Cast: Suriya, Keerthy Suresh, Ramya Krishnan, Senthil
Director: Vignesh Shivn
You’ve got to hand it to Vignesh Shivn for one reason – give him the most serious actor and he’ll make him someone who can get anyone to smile. Post a number of serious films such as the Singam series, Suriya is back to his days of Sanjay Ramasamy. The man has aged like wine and it’s obvious that he has loosened up a lot. I have fortunately not watched the Akshay starrer Special 26 and had zero expectations. But then came the promo and teaser of Thaanaa Serndha Koottam (the a distant remake of the Hindi film) which showed it to be a heist film and that’s where the disappointment begins as TSK isn’t a heist film at all.
Set in the late 80s, TSK has unemployment as the theme but instead of taking the route of Sathya or Varumayin Niram Sivappu, the film concentrates on a bunch of people who are unemployed. Suriya looks tailor-made for his role of Naachinaarkiniyan. As I said before, the man sports a cool smile throughout the film – something we didn’t really get to see him in his last few films. Keerthy has a minuscule role and doesn’t bring much to the table apart from the regular chuckles. The characters I loved in TSK should be Ramya Krishnan’s Azhagu Meena and Karthik’s Kurunjivendhan. While the former has shed her Baahubali image for a beautiful role of a family’s breadwinner who’d go to any lengths for it, the latter is a ruthless official who, I wish, had more screen time. It was a pleasure to see Senthil again on the big screen and Vignesh brings back the nostalgia with references to the veteran’s petromax and vazhaipalam comedies.
Though the film could’ve been a serious take on an issue that could’ve very well ended with a lengthy dialogue in the climax, the director has opted for a simple take that doesn’t warrant any seriousness. That said, the film doesn’t have anything new to bring a sense of awe to the audience and it leaves us with a been-there-seen-that feel throughout the runtime. Be it the small ‘transformations’ or the ‘twists’, they don’t make the impact they should’ve as the premise to make them a huge reveal is never made. The film though has its moments – predominantly in the form of one-liners and situational comedy. In one scene, a CBI aspirant says she wants to curb corruption and black money in the society and when asked her name, she says it’s Sasikala! The extended cameo of RJ Balaji is a blast, only making us wish we got to see him as much as what we did in the director’s previous film – Naanum Rowdy Thaan.
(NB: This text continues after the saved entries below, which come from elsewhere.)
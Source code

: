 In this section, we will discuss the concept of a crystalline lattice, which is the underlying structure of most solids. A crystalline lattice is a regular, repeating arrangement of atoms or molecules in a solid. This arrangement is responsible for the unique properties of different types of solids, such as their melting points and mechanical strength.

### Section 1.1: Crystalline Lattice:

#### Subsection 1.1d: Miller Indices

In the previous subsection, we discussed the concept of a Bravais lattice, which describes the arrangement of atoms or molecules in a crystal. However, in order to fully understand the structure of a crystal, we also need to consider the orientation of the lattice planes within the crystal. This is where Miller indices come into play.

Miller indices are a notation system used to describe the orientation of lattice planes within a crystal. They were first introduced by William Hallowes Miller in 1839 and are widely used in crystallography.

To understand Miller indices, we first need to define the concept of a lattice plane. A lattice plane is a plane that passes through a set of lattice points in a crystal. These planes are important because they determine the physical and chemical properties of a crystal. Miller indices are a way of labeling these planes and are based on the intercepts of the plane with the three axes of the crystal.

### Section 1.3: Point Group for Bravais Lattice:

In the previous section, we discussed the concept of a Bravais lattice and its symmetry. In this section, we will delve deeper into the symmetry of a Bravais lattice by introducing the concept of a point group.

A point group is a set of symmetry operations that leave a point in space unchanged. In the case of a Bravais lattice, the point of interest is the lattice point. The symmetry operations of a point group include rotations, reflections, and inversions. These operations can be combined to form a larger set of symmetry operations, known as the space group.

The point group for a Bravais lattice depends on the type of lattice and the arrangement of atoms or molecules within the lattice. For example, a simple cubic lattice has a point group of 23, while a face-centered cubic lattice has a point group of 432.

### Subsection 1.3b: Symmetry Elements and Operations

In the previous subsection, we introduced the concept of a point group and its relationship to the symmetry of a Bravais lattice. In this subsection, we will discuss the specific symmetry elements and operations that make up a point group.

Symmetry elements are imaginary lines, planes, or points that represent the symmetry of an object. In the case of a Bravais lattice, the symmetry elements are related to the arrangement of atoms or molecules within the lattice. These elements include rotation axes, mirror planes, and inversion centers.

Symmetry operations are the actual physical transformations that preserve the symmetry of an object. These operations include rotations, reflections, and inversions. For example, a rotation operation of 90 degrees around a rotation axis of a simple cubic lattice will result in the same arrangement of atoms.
The technical prowess this film has is definitely noteworthy. Kiran’s art direction is stunning as bringing the 80s Chennai city on screen is no joke. The Mount Road set, complete with the LIC building, was mindblowing, to say the least. The costumes too are top notch and vibrant use of bright colours deliver a sense of freshness. Though it’s not even close to his best albums, Anirudh makes it up with the background score.
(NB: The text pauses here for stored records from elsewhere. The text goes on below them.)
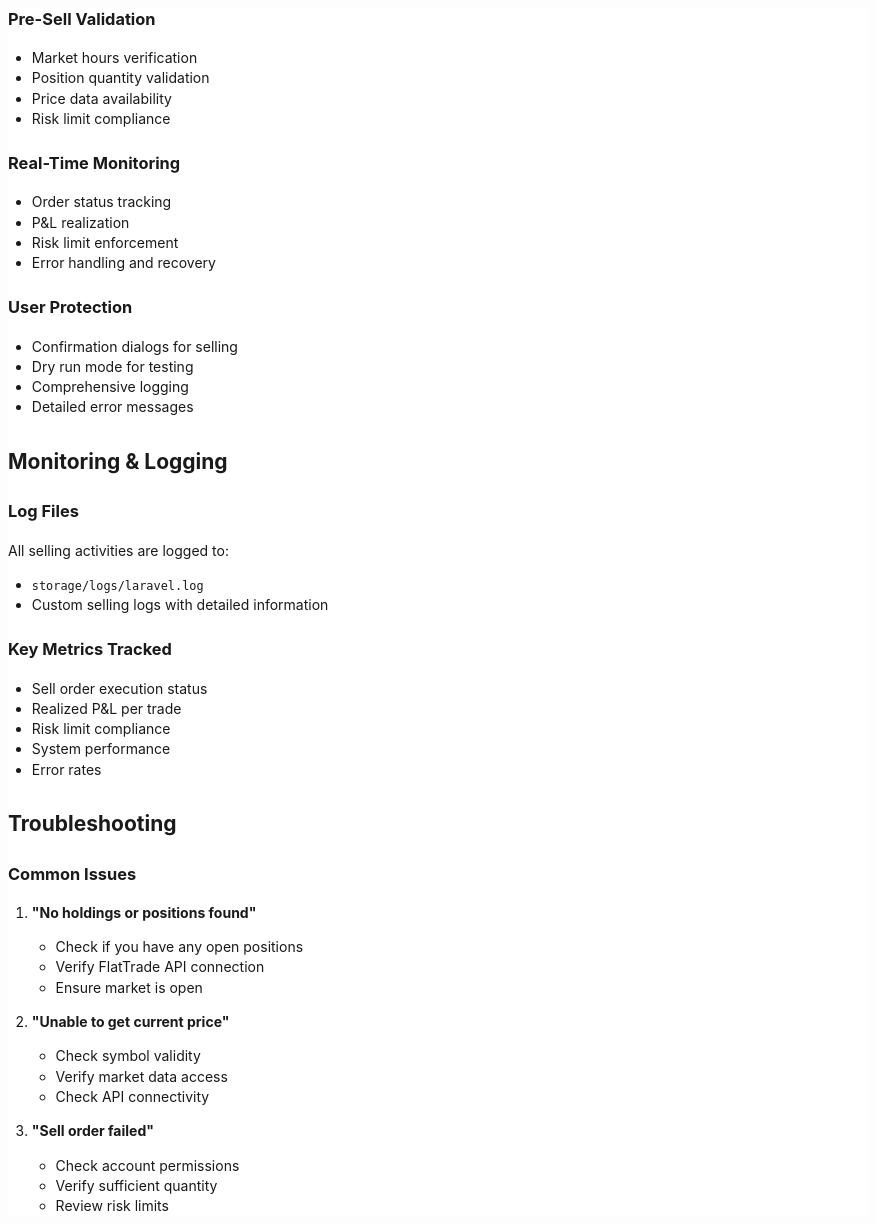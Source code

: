 ### Pre-Sell Validation
- Market hours verification
- Position quantity validation
- Price data availability
- Risk limit compliance

### Real-Time Monitoring
- Order status tracking
- P&L realization
- Risk limit enforcement
- Error handling and recovery

### User Protection
- Confirmation dialogs for selling
- Dry run mode for testing
- Comprehensive logging
- Detailed error messages

## Monitoring & Logging

### Log Files
All selling activities are logged to:
- `storage/logs/laravel.log`
- Custom selling logs with detailed information

### Key Metrics Tracked
- Sell order execution status
- Realized P&L per trade
- Risk limit compliance
- System performance
- Error rates

## Troubleshooting

### Common Issues

1. **"No holdings or positions found"**
   - Check if you have any open positions
   - Verify FlatTrade API connection
   - Ensure market is open

2. **"Unable to get current price"**
   - Check symbol validity
   - Verify market data access
   - Check API connectivity

3. **"Sell order failed"**
   - Check account permissions
   - Verify sufficient quantity
   - Review risk limits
What didn’t work for me was they could’ve stuck to the chillaxed backseat storytelling fashion they predominantly followed instead of making Suriya look like a saviour for those around him. That’s a serious territory and since we have the film rather grazing in that zone, shots of a lot of Shankar’s films cross our minds. There’s even a scene where some unknown cops help Suriya out of a sticky situation because they are the ones who got their jobs because of Suriya. Though being the best of this Pongal’s releases, TSK could’ve been a much better film if it had stuck to its jovial tone and not succumb to the star power of its lead. That said, this is a Suriya we would love to see more off in the times to come.